Full Length Article
DOI: https://doi.org/10.54216/JISIoT.180231
Thermal Vehicle Detection and Tracking for Intelligent Transportation Systems: A Modular IoT Architecture and Staged Deployment Roadmap
Automated vehicle monitoring in intelligent transportation systems must operate reliably around the clock, including under conditions that routinely cripple conventional visible-light cameras: night, glare, shadows, and adverse weather. This paper proposes a modular Internet of Things (IoT) architecture for thermal-based vehicle detection, classification, and trajectory analysis, together with a four-phase deployment roadmap that connects public-dataset evaluation to live-traffic field validation.

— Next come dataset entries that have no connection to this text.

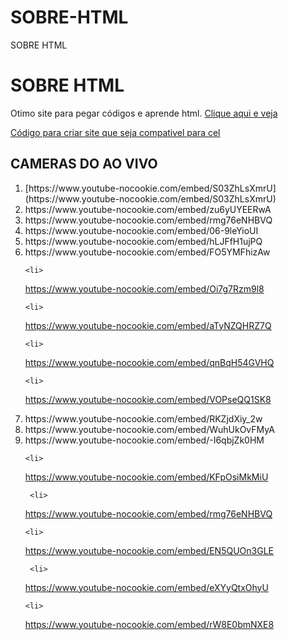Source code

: # SOBRE-HTML
SOBRE HTML


<h1> SOBRE HTML</h1>

Otimo site para pegar códigos e aprende html. [Clique aqui e veja](https://www.w3schools.com/html/default.asp)

[Código para criar site que seja compativel para cel](https://www.w3schools.com/w3css/tryit.asp?filename=tryw3css_mobile_basic)





<H2>CAMERAS DO AO VIVO</H2>
<ol>
  <li>
[https://www.youtube-nocookie.com/embed/S03ZhLsXmrU](https://www.youtube-nocookie.com/embed/S03ZhLsXmrU)
  </li>
    
  <li>
https://www.youtube-nocookie.com/embed/zu6yUYEERwA
  </li>
  
  <li>
https://www.youtube-nocookie.com/embed/rmg76eNHBVQ
  </li>
  
  <li>
https://www.youtube-nocookie.com/embed/06-9leYioUI
  </li>
  
  <li>
https://www.youtube-nocookie.com/embed/hLJFfH1ujPQ
  </li>
  
  <li>
https://www.youtube-nocookie.com/embed/FO5YMFhizAw
  </li>
  
    <li>
https://www.youtube-nocookie.com/embed/Oi7g7Rzm9l8
  </li>
  
    <li>
https://www.youtube-nocookie.com/embed/aTyNZQHRZ7Q
  </li>
     
    <li>
https://www.youtube-nocookie.com/embed/qnBqH54GVHQ
  </li>
  
    <li>
https://www.youtube-nocookie.com/embed/VOPseQQ1SK8
  </li>

  <li>
https://www.youtube-nocookie.com/embed/RKZjdXiy_2w
  </li>
  
  <li>
https://www.youtube-nocookie.com/embed/WuhUkOvFMyA
  </li>
          
   <li>
https://www.youtube-nocookie.com/embed/-I6qbjZk0HM
  </li>
  
    <li>
https://www.youtube-nocookie.com/embed/KFpOsiMkMiU
  </li>
  
     <li>
https://www.youtube-nocookie.com/embed/rmg76eNHBVQ
  </li>
  
    <li>
https://www.youtube-nocookie.com/embed/EN5QUOn3GLE
  </li>
  
     <li>
https://www.youtube-nocookie.com/embed/eXYyQtxOhyU
  </li>

    <li>
https://www.youtube-nocookie.com/embed/rW8E0bmNXE8
  </li>
  
             
  
</ol>  





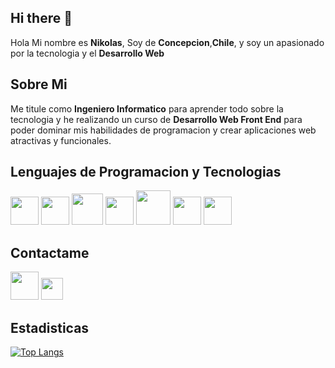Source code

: ## Hi there 👋
Hola Mi nombre es **Nikolas**, Soy de **Concepcion**,**Chile**, y soy un apasionado por la 
tecnologia y el **Desarrollo Web**

## Sobre Mi
Me titule como **Ingeniero Informatico** para aprender todo sobre la tecnologia y he realizando un curso de **Desarrollo Web Front End** para poder dominar mis habilidades de 
programacion y crear aplicaciones web atractivas y funcionales.

## Lenguajes de Programacion y Tecnologias
<a href="https://developer.mozilla.org/en-US/docs/Glossary/HTML5"><img src="https://cdn-icons-png.flaticon.com/512/732/732212.png" width="45px"></a>
<a href="https://developer.mozilla.org/en-US/docs/Web/CSS"><img src="https://upload.wikimedia.org/wikipedia/commons/thumb/6/62/CSS3_logo.svg/2048px-CSS3_logo.svg.png" width="45px"></a>
<a href="https://developer.mozilla.org/en-US/docs/Web/JavaScript"><img src="https://img.icons8.com/color/512/javascript.png" width="50px"></a>
<a href="https://vuejs.org/guide/introduction"><img src="https://upload.wikimedia.org/wikipedia/commons/f/f1/Vue.png" width="45px"></a>
<a href="https://getbootstrap.com/docs/5.3/getting-started/introduction/"><img src="https://upload.wikimedia.org/wikipedia/commons/thumb/b/b2/Bootstrap_logo.svg/2560px-Bootstrap_logo.svg.png" width="55px"></a>
<a href="https://sass-lang.com/documentation/"><img src="https://cdn-icons-png.flaticon.com/512/5968/5968358.png" width="45px"></a>
<a href="https://firebase.google.com/docs/guides?hl=es-419"><img src="https://brandeps.com/logo-download/F/Firebase-logo-02.png" width="45px"></a>

## Contactame 
<a href="https://mail.google.com/mail/u/0/?fs=1&tf=cm&source=mailto&to=ncorantehuenchuman@gmail.com" style="display: inline-block; margin: 0; padding: 0">
<img src="https://cdn.worldvectorlogo.com/logos/gmail-icon.svg" width="45px">
</a>
<a href="https://www.linkedin.com/in/nicolas-corante/" style="display: inline-block; background-color: #0000; border-radius: 5px;">
    <img src="https://upload.wikimedia.org/wikipedia/commons/c/ca/LinkedIn_logo_initials.png" width= 35px>
</a>

## Estadisticas
[![Top Langs](https://github-readme-stats.vercel.app/api/top-langs/?username=NikoAlexis1&layout=compact&theme=transparent)](https://github.com/NikoAlexis1/github-readme-stats)
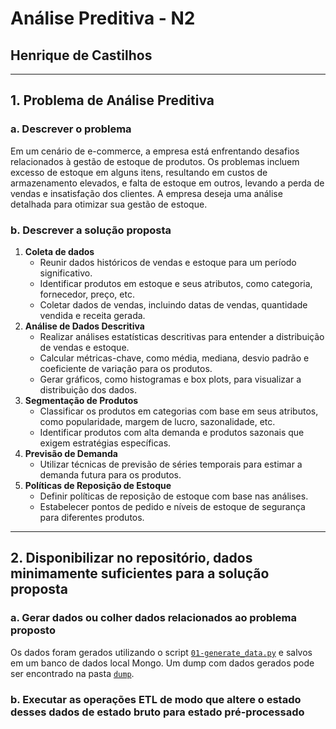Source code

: # Análise Preditiva - N2

## Henrique de Castilhos

---

## 1. Problema de Análise Preditiva

### a. Descrever o problema

Em um cenário de e-commerce, a empresa está enfrentando desafios relacionados à gestão de estoque de produtos. Os problemas incluem excesso de estoque em alguns itens, resultando em custos de armazenamento elevados, e falta de estoque em outros, levando a perda de vendas e insatisfação dos clientes. A empresa deseja uma análise detalhada para otimizar sua gestão de estoque.

### b. Descrever a solução proposta

1. **Coleta de dados**
   - Reunir dados históricos de vendas e estoque para um período significativo.
   - Identificar produtos em estoque e seus atributos, como categoria, fornecedor, preço, etc.
   - Coletar dados de vendas, incluindo datas de vendas, quantidade vendida e receita gerada.
2. **Análise de Dados Descritiva**
   - Realizar análises estatísticas descritivas para entender a distribuição de vendas e estoque.
   - Calcular métricas-chave, como média, mediana, desvio padrão e coeficiente de variação para os produtos.
   - Gerar gráficos, como histogramas e box plots, para visualizar a distribuição dos dados.
3. **Segmentação de Produtos**
   - Classificar os produtos em categorias com base em seus atributos, como popularidade, margem de lucro, sazonalidade, etc.
   - Identificar produtos com alta demanda e produtos sazonais que exigem estratégias específicas.
4. **Previsão de Demanda**
   - Utilizar técnicas de previsão de séries temporais para estimar a demanda futura para os produtos.
5. **Políticas de Reposição de Estoque**
   - Definir políticas de reposição de estoque com base nas análises.
   - Estabelecer pontos de pedido e níveis de estoque de segurança para diferentes produtos.

---

## 2. Disponibilizar no repositório, dados minimamente suficientes para a solução proposta

### a. Gerar dados ou colher dados relacionados ao problema proposto

Os dados foram gerados utilizando o script [`01-generate_data.py`](./01-generate-data.py) e salvos em um banco de dados local Mongo. Um dump com dados gerados pode ser encontrado na pasta [`dump`](./dump/).

### b. Executar as operações ETL de modo que altere o estado desses dados de estado bruto para estado pré-processado
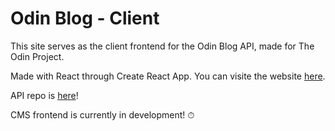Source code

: # Odin Blog - Client

This site serves as the client frontend for the Odin Blog API, made for The Odin Project. 

Made with React through Create React App. You can visite the website [here]().

API repo is [here](https://github.com/gabrielmj23/Odin-Blog-API)!

CMS frontend is currently in development! ⏱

The system integrates longwave infrared (LWIR) imaging (8–14 𝜇m) with YOLO-family deep learning detectors (YOLOv8/v11/v12) and multi-object tracking algorithms (ByteTrack, BoTSORT, StrongSORT), deployed across NVIDIA Jetson edge devices and cloud infrastructure through JSON/MQTT formalized data contracts. The primary novel contribution is a system-level integration framework that bridges the gap between component-level algorithmic research and operational deployment. Concretely, this work: (i) defines five functionally independent modules with explicit interface specifications and latency budgets not previously formalized in the thermal-ITS literature; (ii) introduces quantified decision gates linking progression criteria directly to published benchmark values; (iii) provides region-specific operational availability estimates derived from empirical weather-degradation data; and (iv) integrates domain adaptation, GDPR compliance, edge hardware budgets, and regulatory WIM frameworks within a single coherent system blueprint. Domain adaptation strategies reported in peer-reviewed literature recover 20–50% of cross-dataset mAP degradation (typically 10–30%) caused by sensor and scene variability; these figures are literature benchmarks, not results obtained in this work. An optional weight-estimation module (Module 4) based on recent vision-based and bridge WIM validation studies is treated as an exploratory extension requiring site-specific validation.